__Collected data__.

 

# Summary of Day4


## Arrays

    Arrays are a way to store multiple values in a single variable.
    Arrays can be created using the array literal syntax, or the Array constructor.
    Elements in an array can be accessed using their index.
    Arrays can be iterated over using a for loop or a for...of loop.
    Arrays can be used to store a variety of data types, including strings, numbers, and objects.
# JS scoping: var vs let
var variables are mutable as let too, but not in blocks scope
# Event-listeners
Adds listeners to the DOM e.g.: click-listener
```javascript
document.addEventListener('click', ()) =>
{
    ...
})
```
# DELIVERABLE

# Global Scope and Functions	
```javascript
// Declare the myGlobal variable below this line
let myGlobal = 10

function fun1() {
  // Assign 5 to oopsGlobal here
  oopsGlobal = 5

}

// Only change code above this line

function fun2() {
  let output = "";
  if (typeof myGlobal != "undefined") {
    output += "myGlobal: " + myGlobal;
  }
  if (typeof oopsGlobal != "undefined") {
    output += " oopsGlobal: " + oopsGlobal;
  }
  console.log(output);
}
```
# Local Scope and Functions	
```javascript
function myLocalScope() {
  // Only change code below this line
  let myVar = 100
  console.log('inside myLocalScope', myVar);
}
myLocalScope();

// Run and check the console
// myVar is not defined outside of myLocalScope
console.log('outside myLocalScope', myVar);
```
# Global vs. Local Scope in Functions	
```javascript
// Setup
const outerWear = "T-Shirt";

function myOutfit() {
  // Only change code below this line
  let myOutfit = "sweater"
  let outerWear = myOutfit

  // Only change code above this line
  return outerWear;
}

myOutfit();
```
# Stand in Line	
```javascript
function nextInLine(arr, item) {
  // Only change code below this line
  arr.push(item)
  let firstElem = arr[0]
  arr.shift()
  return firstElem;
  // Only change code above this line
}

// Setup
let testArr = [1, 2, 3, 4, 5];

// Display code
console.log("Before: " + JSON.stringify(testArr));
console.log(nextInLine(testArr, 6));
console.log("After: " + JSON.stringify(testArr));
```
* * *
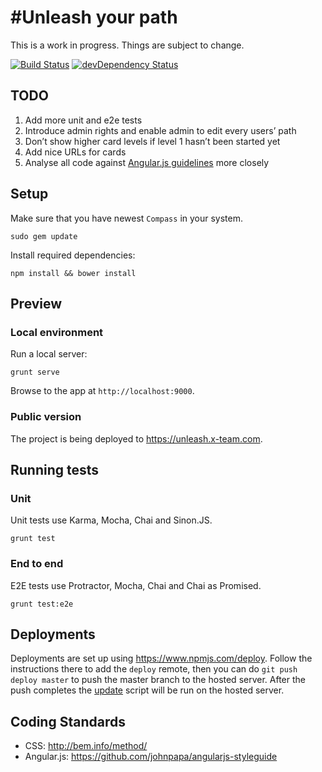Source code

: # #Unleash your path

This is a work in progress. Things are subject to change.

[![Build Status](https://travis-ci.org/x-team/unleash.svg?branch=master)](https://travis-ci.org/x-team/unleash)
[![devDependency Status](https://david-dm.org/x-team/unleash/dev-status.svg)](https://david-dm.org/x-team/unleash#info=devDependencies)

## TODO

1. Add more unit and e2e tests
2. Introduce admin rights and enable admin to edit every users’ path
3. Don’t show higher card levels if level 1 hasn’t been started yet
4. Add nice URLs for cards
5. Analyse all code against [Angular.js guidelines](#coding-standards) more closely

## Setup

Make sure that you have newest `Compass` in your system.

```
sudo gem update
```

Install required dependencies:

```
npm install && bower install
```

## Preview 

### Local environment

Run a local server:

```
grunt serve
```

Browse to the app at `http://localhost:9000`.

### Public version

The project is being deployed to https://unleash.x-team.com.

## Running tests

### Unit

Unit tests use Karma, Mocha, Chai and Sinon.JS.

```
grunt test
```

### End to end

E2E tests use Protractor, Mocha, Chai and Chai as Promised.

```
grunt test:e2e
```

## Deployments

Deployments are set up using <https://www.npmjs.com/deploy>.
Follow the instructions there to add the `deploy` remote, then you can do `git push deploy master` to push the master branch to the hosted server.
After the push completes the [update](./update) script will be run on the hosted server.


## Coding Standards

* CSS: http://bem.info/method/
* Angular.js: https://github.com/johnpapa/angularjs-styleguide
---
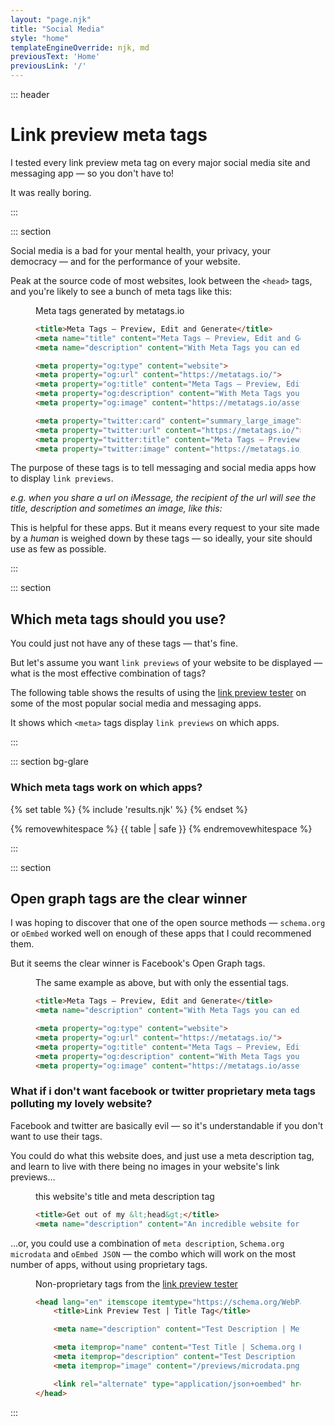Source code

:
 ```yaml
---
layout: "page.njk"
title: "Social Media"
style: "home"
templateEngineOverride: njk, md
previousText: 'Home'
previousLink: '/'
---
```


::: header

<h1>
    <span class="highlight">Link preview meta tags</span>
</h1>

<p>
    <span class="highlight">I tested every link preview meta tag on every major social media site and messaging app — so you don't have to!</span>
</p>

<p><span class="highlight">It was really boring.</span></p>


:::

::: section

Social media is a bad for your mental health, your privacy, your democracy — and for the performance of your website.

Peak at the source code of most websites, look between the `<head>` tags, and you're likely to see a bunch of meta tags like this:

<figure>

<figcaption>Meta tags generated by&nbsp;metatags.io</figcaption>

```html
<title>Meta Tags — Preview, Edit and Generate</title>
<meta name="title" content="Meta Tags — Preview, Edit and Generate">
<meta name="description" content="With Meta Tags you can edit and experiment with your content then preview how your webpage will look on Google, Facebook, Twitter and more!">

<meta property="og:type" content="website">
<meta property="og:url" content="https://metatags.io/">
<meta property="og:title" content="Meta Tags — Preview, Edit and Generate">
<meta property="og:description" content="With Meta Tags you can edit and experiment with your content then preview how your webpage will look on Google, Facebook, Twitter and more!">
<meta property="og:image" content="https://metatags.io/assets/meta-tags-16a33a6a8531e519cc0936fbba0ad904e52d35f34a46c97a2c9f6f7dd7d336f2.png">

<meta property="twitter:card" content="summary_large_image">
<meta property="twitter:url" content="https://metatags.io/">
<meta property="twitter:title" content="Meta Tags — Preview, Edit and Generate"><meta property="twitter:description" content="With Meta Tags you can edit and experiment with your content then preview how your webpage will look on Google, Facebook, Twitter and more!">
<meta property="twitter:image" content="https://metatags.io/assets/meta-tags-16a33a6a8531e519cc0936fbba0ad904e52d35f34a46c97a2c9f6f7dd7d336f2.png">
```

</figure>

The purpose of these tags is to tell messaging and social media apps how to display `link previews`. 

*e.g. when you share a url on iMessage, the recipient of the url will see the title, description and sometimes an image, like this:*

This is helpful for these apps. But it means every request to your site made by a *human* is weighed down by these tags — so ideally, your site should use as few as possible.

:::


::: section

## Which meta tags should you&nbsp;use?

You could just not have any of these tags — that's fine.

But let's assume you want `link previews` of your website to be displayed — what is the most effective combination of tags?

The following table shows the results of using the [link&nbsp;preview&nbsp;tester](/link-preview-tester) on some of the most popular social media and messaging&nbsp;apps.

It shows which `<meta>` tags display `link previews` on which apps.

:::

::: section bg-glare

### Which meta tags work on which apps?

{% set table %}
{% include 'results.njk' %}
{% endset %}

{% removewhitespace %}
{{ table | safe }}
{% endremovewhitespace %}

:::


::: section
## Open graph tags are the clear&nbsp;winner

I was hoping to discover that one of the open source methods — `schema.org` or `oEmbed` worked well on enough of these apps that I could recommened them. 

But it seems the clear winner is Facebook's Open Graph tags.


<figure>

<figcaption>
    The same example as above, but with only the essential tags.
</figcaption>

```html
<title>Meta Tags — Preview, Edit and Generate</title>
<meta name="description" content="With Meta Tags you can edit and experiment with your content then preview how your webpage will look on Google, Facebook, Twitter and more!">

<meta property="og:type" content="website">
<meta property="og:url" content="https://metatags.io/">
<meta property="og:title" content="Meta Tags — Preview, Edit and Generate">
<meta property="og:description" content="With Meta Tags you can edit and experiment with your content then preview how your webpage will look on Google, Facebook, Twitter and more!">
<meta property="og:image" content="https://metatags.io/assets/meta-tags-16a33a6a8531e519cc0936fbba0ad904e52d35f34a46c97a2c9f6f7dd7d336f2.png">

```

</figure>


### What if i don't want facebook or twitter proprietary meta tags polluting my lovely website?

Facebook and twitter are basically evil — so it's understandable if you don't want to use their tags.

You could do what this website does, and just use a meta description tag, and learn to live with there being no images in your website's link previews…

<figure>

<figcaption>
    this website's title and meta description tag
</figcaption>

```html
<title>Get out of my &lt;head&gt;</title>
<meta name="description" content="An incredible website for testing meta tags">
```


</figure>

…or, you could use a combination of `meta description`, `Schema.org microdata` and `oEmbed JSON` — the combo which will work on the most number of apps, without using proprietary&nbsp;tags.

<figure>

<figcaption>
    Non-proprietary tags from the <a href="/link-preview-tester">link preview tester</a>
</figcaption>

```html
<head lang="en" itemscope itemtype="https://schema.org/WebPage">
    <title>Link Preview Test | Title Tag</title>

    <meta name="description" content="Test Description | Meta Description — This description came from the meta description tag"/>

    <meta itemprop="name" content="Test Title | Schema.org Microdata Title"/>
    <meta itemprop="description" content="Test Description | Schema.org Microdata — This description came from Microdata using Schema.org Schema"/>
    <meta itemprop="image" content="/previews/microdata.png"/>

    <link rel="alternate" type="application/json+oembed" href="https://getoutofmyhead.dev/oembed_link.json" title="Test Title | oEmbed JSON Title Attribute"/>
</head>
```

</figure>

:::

__Exercise aim__.
Which lines above run from the one containing "# Summary of Day4" down to the one containing "# Event-listeners"? Repeat exactly those, both ends included, and nothing else.

__Final answer__.
# Summary of Day4


## Arrays

    Arrays are a way to store multiple values in a single variable.
    Arrays can be created using the array literal syntax, or the Array constructor.
    Elements in an array can be accessed using their index.
    Arrays can be iterated over using a for loop or a for...of loop.
    Arrays can be used to store a variety of data types, including strings, numbers, and objects.
# JS scoping: var vs let
var variables are mutable as let too, but not in blocks scope
# Event-listeners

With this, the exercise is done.